Memo Bank wasn’t always called Memo Bank. It started as Margo Bank and has been flying under the radar for a few years. The French startup is now about to launch publicly and shared more details about what it is building.
As the name suggests, Memo Bank is a bank. It plans to serve business customers exclusively and it targets small and medium companies that generate more than €2 million in annual turnover and have more than 10 employees.
Jean-Daniel Guyot, the co-founder and CEO of Memo Bank, previously founded Capitaine Train, which later became Captain Train, which later was acquired by Trainline. Capitaine Train disrupted online train ticket sales in France as the national railway company basically had a monopoly.
When you’re creating a bank, you’re also entering a highly regulated market. And Memo Bank’s team is aware of that and wants to create a barrier to entry with its competitors while providing a different service compared to legacy players.
Memo Bank is a credit institution and has obtained the proper licenses from the French regulator (ACPR) and the European Central Bank. “It’s a unique event in France, it hasn’t happened since 1970,” Guyot said in a press conference.
“You don’t build a bank in a garage with a few thousand euros,” he added in order to set his startup apart from other fintech startups.
The startup has raised a $22.5 million (€20 million) funding round from BlackFin Capital Partners, existing investor Daphni and Bpifrance. Founders Future and a ton of business angels are also joining the round — Alexis Bonillo, Antoine Martin, Marc Simoncini, Nicolas Steegmann, Oleg Tscheltzoff, Paulin Dementhon, Pierre Valade, Rachel Delacour, Sarah Meyohas, Thibaud Elzière, Xavier Niel…

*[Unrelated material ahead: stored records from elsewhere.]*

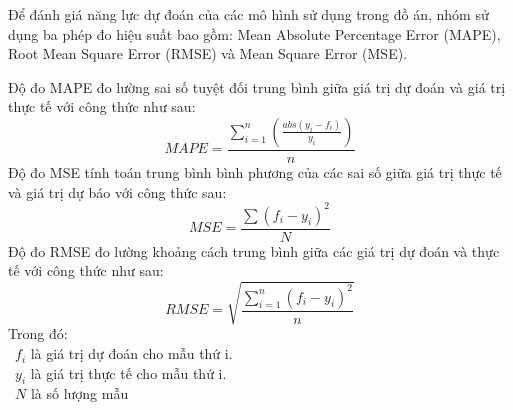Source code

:Để đánh giá năng lực dự đoán của các mô hình sử dụng trong đồ án, nhóm sử dụng ba phép đo hiệu suất bao gồm: Mean Absolute Percentage Error (MAPE), Root Mean Square Error (RMSE) và Mean Square Error (MSE).

Độ đo MAPE đo lường sai số tuyệt đối trung bình giữa giá trị dự đoán và giá trị thực tế với công thức như sau:
\[
MAPE = \frac{\sum_{i=1}^{n}\left(\frac{abs(y_i - f_i)}{y_i}\right)}{n}
\]
Độ đo MSE tính toán trung bình bình phương của các sai số giữa giá trị thực tế và giá trị dự báo với công thức sau:
\[
MSE = \frac{\sum(f_i - y_i)^2}{N}
\]
Độ đo RMSE đo lường khoảng cách trung bình giữa các giá trị dự đoán và thực tế với công thức như sau:
\[
RMSE = \sqrt{\frac{\sum_{i=1}^{n}(f_i - y_i)^2}{n}}
\]
Trong đó:\\
    \indent\textbullet\ \(f_{i}\) là giá trị dự đoán cho mẫu thứ i.\\
    \indent\textbullet\ \(y_{i}\) là giá trị thực tế cho mẫu thứ i.\\
    \indent\textbullet\ \(N\) là số lượng mẫu\\
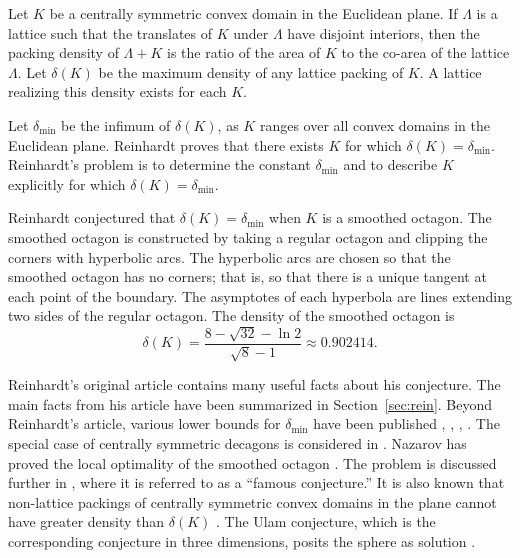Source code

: \documentclass[11pt]{amsart}
\def\deltalat{\mathbb\delta}  %
\def\delt{\delta_{\min}}
\begin{document}
Let $K$ be a centrally symmetric convex domain in the Euclidean plane.
If $\Lambda$ is a lattice such that the translates of $K$ under
$\Lambda$ have disjoint interiors, then the packing density of
$\Lambda+K$ is the ratio of the area of $K$ to the co-area of the
lattice $\Lambda$.  Let $\deltalat(K)$ be the maximum density of any
lattice packing of $K$.  A lattice realizing this density exists for
each $K$.

Let $\delt$ be the infimum of $\deltalat(K)$, as $K$ ranges over all
convex domains in the Euclidean plane.  Reinhardt proves that there
exists $K$ for which $\deltalat(K)=\delt$.  Reinhardt's problem is to
determine the constant $\delt$ and to describe $K$ explicitly for
which $\deltalat(K)=\delt$.

Reinhardt conjectured that $\deltalat(K) =\delt$ when $K$ is a
smoothed octagon.  The smoothed octagon is constructed by taking a
regular octagon and clipping the corners with hyperbolic arcs.  The
hyperbolic arcs are chosen so that the smoothed octagon has no
corners; that is, so that there is a unique tangent at each point of
the boundary.  The asymptotes of each hyperbola are lines extending
two sides of the regular octagon.  The density of the smoothed octagon
is
\[\deltalat(K) = \frac{8 - \sqrt{32} - \ln{2}}{\sqrt8 - 1}\approx 0.902414.\]

Reinhardt's original article contains many useful facts about his
conjecture.  The main facts from his article have been summarized in
Section~\ref{sec:rein}.  Beyond Reinhardt's article, various lower
bounds for $\delt$ have been published \cite{MH}, \cite{FT}, \cite{T},
\cite{E}.  The special case of centrally symmetric decagons is
considered in \cite{LM}.  Nazarov has proved the local optimality of
the smoothed octagon \cite{N}. The problem is discussed further in
\cite{AP}, where it is referred to as a ``famous conjecture.''   
It is
also known that non-lattice packings of centrally symmetric convex
domains in the plane cannot have greater density than $\deltalat(K)$
\cite{FT50}.  The Ulam conjecture, which is the corresponding
conjecture in three dimensions, posits the sphere as solution
\cite{G}.
\end{document}
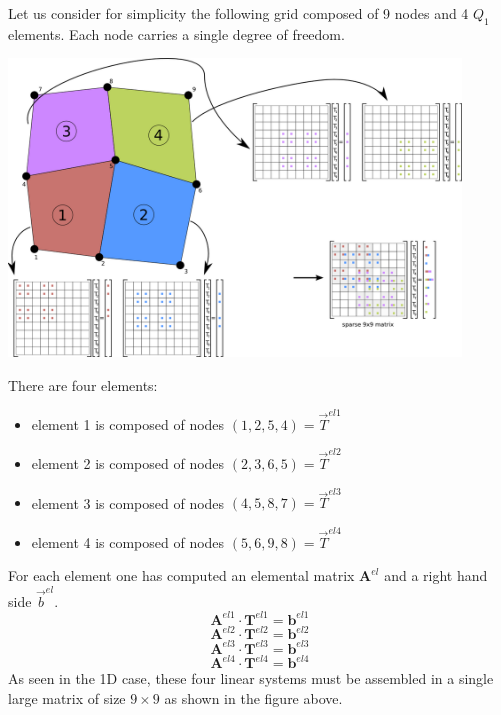 Let us consider for simplicity the following grid composed of 9 nodes and 4 $Q_1$ elements. 
Each node carries a single degree of freedom. 

\begin{center}
\includegraphics[width=12cm]{images/assembly/assembly.png} 
\end{center}

There are four elements:
\begin{itemize}
\item element 1 is composed of nodes $(1,2,5,4)={\vec T}^{el1}$
\item element 2 is composed of nodes $(2,3,6,5)={\vec T}^{el2}$
\item element 3 is composed of nodes $(4,5,8,7)={\vec T}^{el3}$
\item element 4 is composed of nodes $(5,6,9,8)={\vec T}^{el4}$
\end{itemize}
For each element one has computed an elemental matrix ${\bm A}^{el}$ and a right hand side ${\vec b}^{el}$. 
\[
{\bm A}^{el1} \cdot {\bm T}^{el1} = {\bm b}^{el1}
\]
\[
{\bm A}^{el2} \cdot {\bm T}^{el2} = {\bm b}^{el2}
\]
\[
{\bm A}^{el3} \cdot {\bm T}^{el3} = {\bm b}^{el3}
\]
\[
{\bm A}^{el4} \cdot {\bm T}^{el4} = {\bm b}^{el4}
\]
As seen in the 1D case, these four linear systems must be assembled in a single large matrix of size 
$9\times 9$ as shown in the figure above.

The former CEO of Arkéa, Ronan Le Moal, is also taking a seat at the table as chairman of the board. Memo Bank had previously raised $7.6 million (€6.7 million) in 2018.
So what is Memo Bank exactly? You’ll have to wait a few months if you want to become a client. The company has developed its own core banking infrastructure and wants to offer everything you’d expect from a business bank.

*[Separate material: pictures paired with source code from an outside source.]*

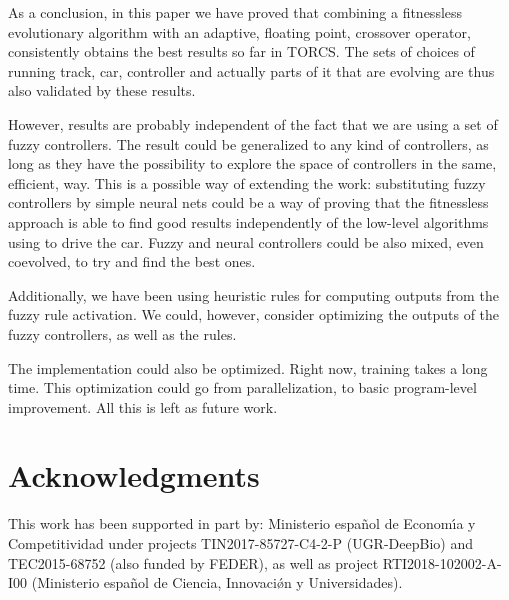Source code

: \documentclass[10pt,journal,compsoc]{IEEEtran}
\begin{document}
As a conclusion, in this paper we have proved that combining a
fitnessless evolutionary algorithm with an adaptive, floating point,
crossover operator, consistently obtains the best results so far in
TORCS. The sets of choices of running track, car, controller and
actually parts of it that are evolving are thus also validated by
these results.

However, results are probably independent of the fact that we are using a
set of fuzzy controllers. The result could be generalized to any kind
of controllers, as long as they have the possibility to explore the
space of controllers in the same, efficient, way. This is a possible
way of extending the work: substituting fuzzy controllers by simple
neural nets could be a way of proving that the fitnessless approach
is able to find good results independently of the low-level algorithms
using to drive the car. Fuzzy and neural controllers could be also
mixed, even coevolved, to try and find the best ones. 

Additionally, we have been using heuristic rules for computing outputs
from the fuzzy rule activation. We could, however, consider optimizing
the outputs of the fuzzy controllers, as well as the rules.

The implementation could also be optimized. Right now, training takes
a long time. This optimization could go from parallelization, to basic
program-level improvement. All this is left as future work.



\section*{Acknowledgments}

This work has been supported in part by: Ministerio espa\~{n}ol de
Econom\'{\i}a y Competitividad under projects  TIN2017-85727-C4-2-P (UGR-DeepBio) and TEC2015-68752 (also funded by FEDER), as well as project RTI2018-102002-A-I00 (Ministerio espa\~{n}ol de Ciencia, Innovaci\'{\o}n y Universidades).












\end{document}
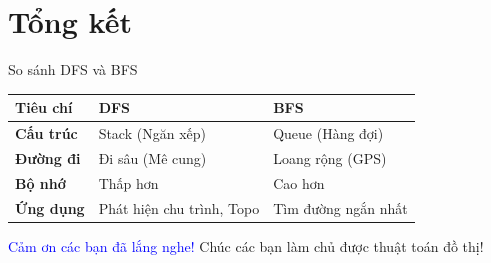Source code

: \documentclass[aspectratio=169]{beamer}
\begin{document}
\section{Tổng kết}
\begin{frame}{So sánh DFS và BFS}
    \centering
    \begin{tabular}{|l|p{4cm}|p{4cm}|}
        \hline
        \textbf{Tiêu chí} & \textbf{DFS} & \textbf{BFS} \\ \hline
        \textbf{Cấu trúc} & Stack (Ngăn xếp) & Queue (Hàng đợi) \\ \hline
        \textbf{Đường đi} & Đi sâu (Mê cung) & Loang rộng (GPS) \\ \hline
        \textbf{Bộ nhớ} & Thấp hơn & Cao hơn \\ \hline
        \textbf{Ứng dụng} & Phát hiện chu trình, Topo & Tìm đường ngắn nhất \\ \hline
    \end{tabular}
\end{frame}

\begin{frame}
    \centering
    \Huge \textcolor{blue}{Cảm ơn các bạn đã lắng nghe!}
    \vspace{1cm}
    \large Chúc các bạn làm chủ được thuật toán đồ thị!
\end{frame}
\end{document}
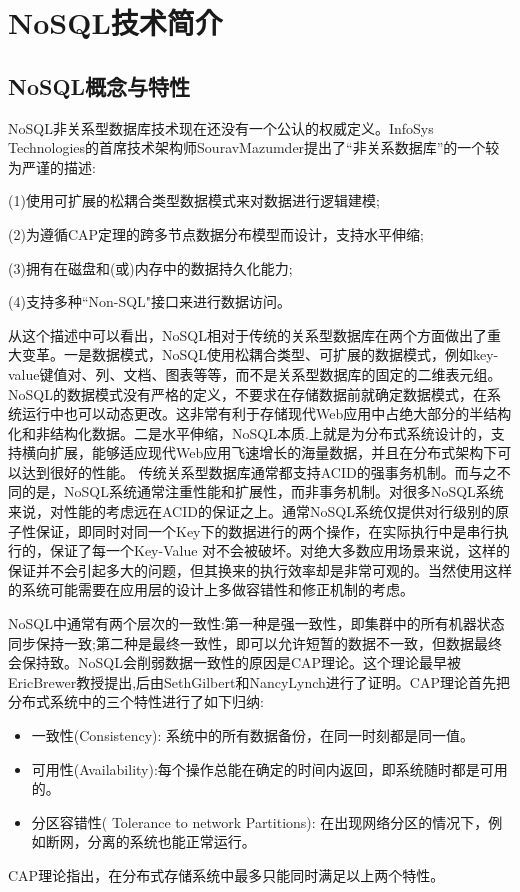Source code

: \documentclass[11pt, a4paper, oneside]{ctexart}
\begin{document}
\section{NoSQL技术简介}
\subsection{NoSQL概念与特性}
NoSQL非关系型数据库技术现在还没有一个公认的权威定义。InfoSys Technologies的首席技术架构师SouravMazumder提出了“非关系数据库”的一个较为严谨的描述\textsuperscript{\cite{ref3}}:

(1)使用可扩展的松耦合类型数据模式来对数据进行逻辑建模;

(2)为遵循CAP定理的跨多节点数据分布模型而设计，支持水平伸缩;

(3)拥有在磁盘和(或)内存中的数据持久化能力;

(4)支持多种“Non-SQL"接口来进行数据访问。

从这个描述中可以看出，NoSQL相对于传统的关系型数据库在两个方面做出了重大变革。一是数据模式，NoSQL使用松耦合类型、可扩展的数据模式，例如key-value键值对、列、文档、图表等等，而不是关系型数据库的固定的二维表元组。NoSQL的数据模式没有严格的定义，不要求在存储数据前就确定数据模式，在系统运行中也可以动态更改。这非常有利于存储现代Web应用中占绝大部分的半结构化和非结构化数据。二是水平伸缩，NoSQL本质.上就是为分布式系统设计的，支持横向扩展，能够适应现代Web应用飞速增长的海量数据，并且在分布式架构下可以达到很好的性能。
传统关系型数据库通常都支持ACID的强事务机制。而与之不同的是，NoSQL系统通常注重性能和扩展性，而非事务机制。对很多NoSQL系统来说，对性能的考虑远在ACID的保证之上。通常NoSQL系统仅提供对行级别的原子性保证，即同时对同一个Key下的数据进行的两个操作，在实际执行中是串行执行的，保证了每一个Key-Value 对不会被破坏。对绝大多数应用场景来说，这样的保证并不会引起多大的问题，但其换来的执行效率却是非常可观的。当然使用这样的系统可能需要在应用层的设计上多做容错性和修正机制的考虑。

NoSQL中通常有两个层次的一致性:第一种是强一致性，即集群中的所有机器状态同步保持一致;第二种是最终一致性，即可以允许短暂的数据不一致，但数据最终会保持致。NoSQL会削弱数据一致性的原因是CAP理论。这个理论最早被EricBrewer教授提出,后由SethGilbert和NancyLynch进行了证明。CAP理论首先把分布式系统中的三个特性进行了如下归纳:
\begin{itemize}
    \item 一致性(Consistency): 系统中的所有数据备份，在同一时刻都是同一值。
    \item 可用性(Availability):每个操作总能在确定的时间内返回，即系统随时都是可用的。
    \item 分区容错性( Tolerance to network Partitions): 在出现网络分区的情况下，例如断网，分离的系统也能正常运行。
\end{itemize}
CAP理论指出，在分布式存储系统中最多只能同时满足以上两个特性\textsuperscript{\cite{ref4}}。
\end{document}
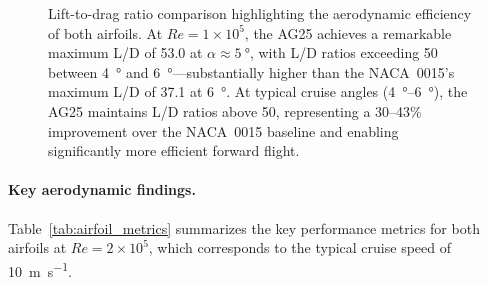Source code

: \begin{figure}[htbp]
\centering

\caption{Lift-to-drag ratio comparison highlighting the aerodynamic efficiency of both airfoils. At $Re=1\times10^5$, the AG25 achieves a remarkable maximum L/D of 53.0 at $\alpha \approx \SI{5}{\degree}$, with L/D ratios exceeding 50 between \SI{4}{\degree} and \SI{6}{\degree}—substantially higher than the NACA~0015's maximum L/D of 37.1 at \SI{6}{\degree}. At typical cruise angles (\SI{4}{\degree}--\SI{6}{\degree}), the AG25 maintains L/D ratios above 50, representing a 30--43\% improvement over the NACA~0015 baseline and enabling significantly more efficient forward flight.}
\label{fig:ld_comparison}
\end{figure}

\paragraph{Key aerodynamic findings.}
Table~\ref{tab:airfoil_metrics} summarizes the key performance metrics for both airfoils at $Re=2\times10^5$, which corresponds to the typical cruise speed of \SI{10}{\meter\per\second}.

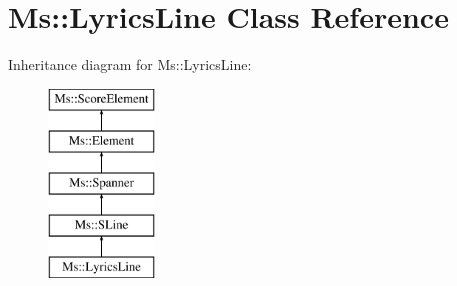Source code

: \hypertarget{class_ms_1_1_lyrics_line}{}\section{Ms\+:\+:Lyrics\+Line Class Reference}
\label{class_ms_1_1_lyrics_line}
Inheritance diagram for Ms\+:\+:Lyrics\+Line\+:\begin{figure}[H]
\begin{center}
\leavevmode
\includegraphics[height=5.000000cm]{class_ms_1_1_lyrics_line}
\end{center}
\end{figure}
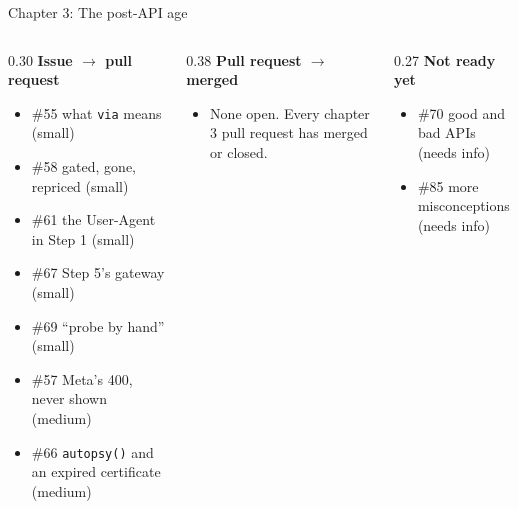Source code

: \documentclass[9pt,aspectratio=169]{beamer}
\begin{document}
\begin{frame}{Chapter 3: The post-API age}
    \begin{columns}[T]
        \begin{column}{0.30\textwidth}
            \textbf{Issue $\to$ pull request}
            \begin{itemize}\small
                \item \#55 what \texttt{via} means (small)
                \item \#58 gated, gone, repriced (small)
                \item \#61 the User-Agent in Step 1 (small)
                \item \#67 Step 5's gateway (small)
                \item \#69 ``probe by hand'' (small)
                \item \#57 Meta's 400, never shown (medium)
                \item \#66 \texttt{autopsy()} and an expired certificate (medium)
            \end{itemize}
        \end{column}
        \begin{column}{0.38\textwidth}
            \textbf{Pull request $\to$ merged}
            \begin{itemize}\small
                \item None open. Every chapter 3 pull request has merged or closed.
            \end{itemize}
        \end{column}
        \begin{column}{0.27\textwidth}
            \textbf{Not ready yet}
            \begin{itemize}\small
                \item \#70 good and bad APIs (needs info)
                \item \#85 more misconceptions (needs info)
            \end{itemize}
        \end{column}
    \end{columns}
\end{frame}
\end{document}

It starts with a bank account that doesn’t suck. “It seems obvious but believe me it’s not,” Guyot said. Many business banks don’t let you add team members without sending a letter. Or you can’t browse in the web interface transactions that are older than three months.

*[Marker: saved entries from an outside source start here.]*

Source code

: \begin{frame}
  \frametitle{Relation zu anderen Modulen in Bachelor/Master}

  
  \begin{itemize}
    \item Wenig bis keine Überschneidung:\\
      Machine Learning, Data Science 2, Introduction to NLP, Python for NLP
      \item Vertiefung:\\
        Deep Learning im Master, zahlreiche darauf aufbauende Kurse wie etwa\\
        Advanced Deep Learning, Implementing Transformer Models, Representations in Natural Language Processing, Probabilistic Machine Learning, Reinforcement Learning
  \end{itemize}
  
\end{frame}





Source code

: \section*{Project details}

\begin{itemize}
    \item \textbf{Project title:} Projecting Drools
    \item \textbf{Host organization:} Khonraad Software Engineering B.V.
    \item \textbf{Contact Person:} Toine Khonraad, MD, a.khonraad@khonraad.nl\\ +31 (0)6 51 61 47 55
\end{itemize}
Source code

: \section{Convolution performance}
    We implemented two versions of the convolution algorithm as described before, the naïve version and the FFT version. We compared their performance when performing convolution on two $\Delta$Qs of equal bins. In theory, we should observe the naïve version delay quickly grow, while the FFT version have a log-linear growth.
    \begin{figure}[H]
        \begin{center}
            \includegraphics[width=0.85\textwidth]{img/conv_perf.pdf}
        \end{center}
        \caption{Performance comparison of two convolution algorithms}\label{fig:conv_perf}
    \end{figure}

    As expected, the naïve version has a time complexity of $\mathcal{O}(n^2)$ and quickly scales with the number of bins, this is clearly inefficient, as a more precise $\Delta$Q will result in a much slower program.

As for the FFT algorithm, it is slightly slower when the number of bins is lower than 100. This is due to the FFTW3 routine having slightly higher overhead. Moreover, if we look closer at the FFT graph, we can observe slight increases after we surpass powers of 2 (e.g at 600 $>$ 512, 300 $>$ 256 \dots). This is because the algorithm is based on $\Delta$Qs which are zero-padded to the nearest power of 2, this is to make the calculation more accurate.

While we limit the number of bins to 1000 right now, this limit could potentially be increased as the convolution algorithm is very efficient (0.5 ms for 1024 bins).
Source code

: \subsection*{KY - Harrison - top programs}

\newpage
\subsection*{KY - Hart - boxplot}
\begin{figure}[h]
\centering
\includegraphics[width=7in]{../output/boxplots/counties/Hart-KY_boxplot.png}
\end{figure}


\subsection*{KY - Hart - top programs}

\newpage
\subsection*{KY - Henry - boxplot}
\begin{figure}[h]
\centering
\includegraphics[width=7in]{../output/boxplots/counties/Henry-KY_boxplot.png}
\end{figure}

But the real product is credit. Memo Bank wants to offer credit lines in just a few days without any cumbersome paperwork. Memo Bank’s biggest competitor isn’t neobanks. The startup is competing directly with online lending platforms, such as October.
At first, Memo Bank is going to accept clients in the Paris area. While the company won’t have any physical branch, it wants to be able to come and talk to you directly. It’ll expand to Lyon and then other French cities in the coming years. Eventually, Memo Bank hopes it can attract 4,000 clients within four years.